Arocha explains that Ford's "incredibly inexpensive" truck achieved its low cost primarily by making smart engineering choices while still equipping it with less costly underpinnings. Despite the truck appearing to be significantly modernized inside, it's actually built around older mechanical technology that helped to keep the cost down.
For starters, stamped steel is used in many places. While this isn't uncommon, it is quite cost-effective when building new vehicles. These stamped parts also extend to the subframe and rear suspension components. Meanwhile, the front suspension is built upon MacPherson struts with no upper control arm, while the rear is a simple twist-beam setup. That means less complexity, fewer bushings, and no rear anti-roll bar, which also helps with weight savings that result in the Maverick's fantastic fuel economy.
Modularity was another big point in cost savings.

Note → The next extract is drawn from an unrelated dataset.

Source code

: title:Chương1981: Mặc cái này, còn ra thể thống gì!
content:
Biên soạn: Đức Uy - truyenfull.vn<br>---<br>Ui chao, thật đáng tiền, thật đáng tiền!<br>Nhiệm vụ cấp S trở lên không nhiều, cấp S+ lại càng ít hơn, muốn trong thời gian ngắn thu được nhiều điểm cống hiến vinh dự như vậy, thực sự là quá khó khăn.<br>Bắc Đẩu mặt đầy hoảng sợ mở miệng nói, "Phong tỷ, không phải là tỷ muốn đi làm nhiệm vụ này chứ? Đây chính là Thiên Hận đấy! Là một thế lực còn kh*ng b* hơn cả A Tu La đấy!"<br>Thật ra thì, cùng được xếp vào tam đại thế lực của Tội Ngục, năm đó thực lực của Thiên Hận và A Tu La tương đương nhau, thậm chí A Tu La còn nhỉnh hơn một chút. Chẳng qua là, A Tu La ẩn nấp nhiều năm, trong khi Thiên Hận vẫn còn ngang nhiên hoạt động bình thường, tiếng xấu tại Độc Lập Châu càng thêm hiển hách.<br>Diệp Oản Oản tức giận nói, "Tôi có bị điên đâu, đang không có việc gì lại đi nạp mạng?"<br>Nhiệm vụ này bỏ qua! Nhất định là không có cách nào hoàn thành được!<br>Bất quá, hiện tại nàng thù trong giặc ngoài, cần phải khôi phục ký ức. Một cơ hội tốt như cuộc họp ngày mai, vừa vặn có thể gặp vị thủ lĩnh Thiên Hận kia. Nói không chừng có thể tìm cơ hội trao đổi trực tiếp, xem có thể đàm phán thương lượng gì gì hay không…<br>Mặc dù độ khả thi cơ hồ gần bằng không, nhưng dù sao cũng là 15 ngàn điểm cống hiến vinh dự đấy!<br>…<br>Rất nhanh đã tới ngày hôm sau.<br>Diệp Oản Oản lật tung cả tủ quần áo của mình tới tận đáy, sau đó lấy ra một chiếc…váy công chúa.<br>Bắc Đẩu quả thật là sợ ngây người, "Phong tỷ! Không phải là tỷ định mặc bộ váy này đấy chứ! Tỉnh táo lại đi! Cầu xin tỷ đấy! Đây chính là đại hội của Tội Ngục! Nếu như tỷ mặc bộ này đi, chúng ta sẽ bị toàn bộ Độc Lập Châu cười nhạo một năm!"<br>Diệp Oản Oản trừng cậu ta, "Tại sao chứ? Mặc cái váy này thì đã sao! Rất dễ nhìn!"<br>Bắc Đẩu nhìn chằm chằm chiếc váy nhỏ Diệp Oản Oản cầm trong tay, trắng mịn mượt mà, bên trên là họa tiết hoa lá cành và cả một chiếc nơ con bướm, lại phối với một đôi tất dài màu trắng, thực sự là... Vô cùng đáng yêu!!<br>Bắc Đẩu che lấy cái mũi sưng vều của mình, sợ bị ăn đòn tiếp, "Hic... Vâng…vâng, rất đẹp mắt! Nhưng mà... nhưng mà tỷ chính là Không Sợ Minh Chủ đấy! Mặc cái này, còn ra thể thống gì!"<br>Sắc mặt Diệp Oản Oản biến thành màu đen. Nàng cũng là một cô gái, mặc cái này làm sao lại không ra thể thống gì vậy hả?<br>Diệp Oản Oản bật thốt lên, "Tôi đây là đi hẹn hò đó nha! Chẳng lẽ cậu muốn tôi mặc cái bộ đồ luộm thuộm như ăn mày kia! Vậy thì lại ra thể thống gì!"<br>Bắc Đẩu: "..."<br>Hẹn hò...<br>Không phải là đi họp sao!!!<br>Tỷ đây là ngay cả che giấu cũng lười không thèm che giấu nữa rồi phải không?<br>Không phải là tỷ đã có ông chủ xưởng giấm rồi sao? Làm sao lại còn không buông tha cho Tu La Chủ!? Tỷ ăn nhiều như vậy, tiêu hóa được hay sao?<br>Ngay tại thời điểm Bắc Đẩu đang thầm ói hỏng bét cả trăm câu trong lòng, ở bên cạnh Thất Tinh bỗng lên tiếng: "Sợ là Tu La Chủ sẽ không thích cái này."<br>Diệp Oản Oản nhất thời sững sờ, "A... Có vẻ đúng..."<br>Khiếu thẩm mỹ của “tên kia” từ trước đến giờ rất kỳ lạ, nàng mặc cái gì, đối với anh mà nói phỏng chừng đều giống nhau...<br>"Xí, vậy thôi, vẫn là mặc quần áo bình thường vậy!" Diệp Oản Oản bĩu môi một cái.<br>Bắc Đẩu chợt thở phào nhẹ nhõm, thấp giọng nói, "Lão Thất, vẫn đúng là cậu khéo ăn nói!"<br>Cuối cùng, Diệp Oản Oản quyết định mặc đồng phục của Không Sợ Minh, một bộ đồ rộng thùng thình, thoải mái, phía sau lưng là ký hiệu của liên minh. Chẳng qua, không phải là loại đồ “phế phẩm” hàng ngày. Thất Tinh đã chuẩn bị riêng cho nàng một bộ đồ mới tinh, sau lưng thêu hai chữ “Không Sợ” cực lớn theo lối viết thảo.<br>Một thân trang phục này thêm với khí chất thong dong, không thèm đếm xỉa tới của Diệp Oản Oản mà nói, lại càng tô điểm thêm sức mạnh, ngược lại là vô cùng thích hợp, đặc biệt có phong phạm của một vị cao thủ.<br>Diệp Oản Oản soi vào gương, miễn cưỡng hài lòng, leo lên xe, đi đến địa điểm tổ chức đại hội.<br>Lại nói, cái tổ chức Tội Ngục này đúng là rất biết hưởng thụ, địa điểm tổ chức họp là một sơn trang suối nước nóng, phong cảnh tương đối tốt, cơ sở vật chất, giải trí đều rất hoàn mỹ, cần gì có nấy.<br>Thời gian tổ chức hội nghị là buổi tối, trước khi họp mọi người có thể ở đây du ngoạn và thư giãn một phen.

The Maverick's engine, for example, is using off-the-shelf components compatible with a broad range of other vehicles. Specifically, Arocha points out the notch in the pan that is provisional for other vehicle applications. Ford's part site shows that the Maverick's oil pan is the same for both the EcoBoost and Hybrid models, and is even shared with other vehicles going back to 2012 like the Escape, Edge, Explorer, Focus, Focus RS, Fusion, and Taurus, as well as several Lincoln models.
Arocha doesn't believe the lower control arm is purpose-built for the Maverick, though Ford's part site says that the specific part number only applies to the Maverick, at least in North America.
There are a few cost-cutting measures that Arocha notes which cause a bit of unsightliness under the truck. Several components, including the axle half-shafts, are completely uncoated and are already showing surface rust. Other components, like the tie rods and stamped steel assemblies, appear to be simply painted with no electrodeposition coating to protect the underlying metal. Arocha also alleges that the exhaust system is made from low-quality steel. The muffler on this example is already heavily corroded and he debates if it will make it through the entirety of the new vehicle warranty before failing.
Ford also used some interesting mechanical solutions to solve battery conditioning problems. A heavy-duty belt-driven water pump is used rather than a modern electric unit. This is likely to help with a combination of costs, longevity, and the need to pump a high volume of coolant to the battery pack mounted near the middle of the truck. At the pack, Ford intelligently uses waste heat from the exhaust to heat the coolant and condition the battery. Heat is recovered using a mechanical exchanger mounted directly to the exhaust, enabling the Maverick to reclaim wasted heat rather than use a costly Positive Temperature Coefficient (PTC) heater.
Cost-cutting measures aside, it's hard to deny that the Maverick is a stronge value for its MSRP. In fact, the truck is priced so well that Arocha suspects Ford may not be making a profit on the base XL model at all. Ford's ability to offer the Maverick at a price point like this is a respectable feat and is something undoubtedly welcomed by consumers, especially when the average vehicle transaction price is more than double that of the base-trim Maverick.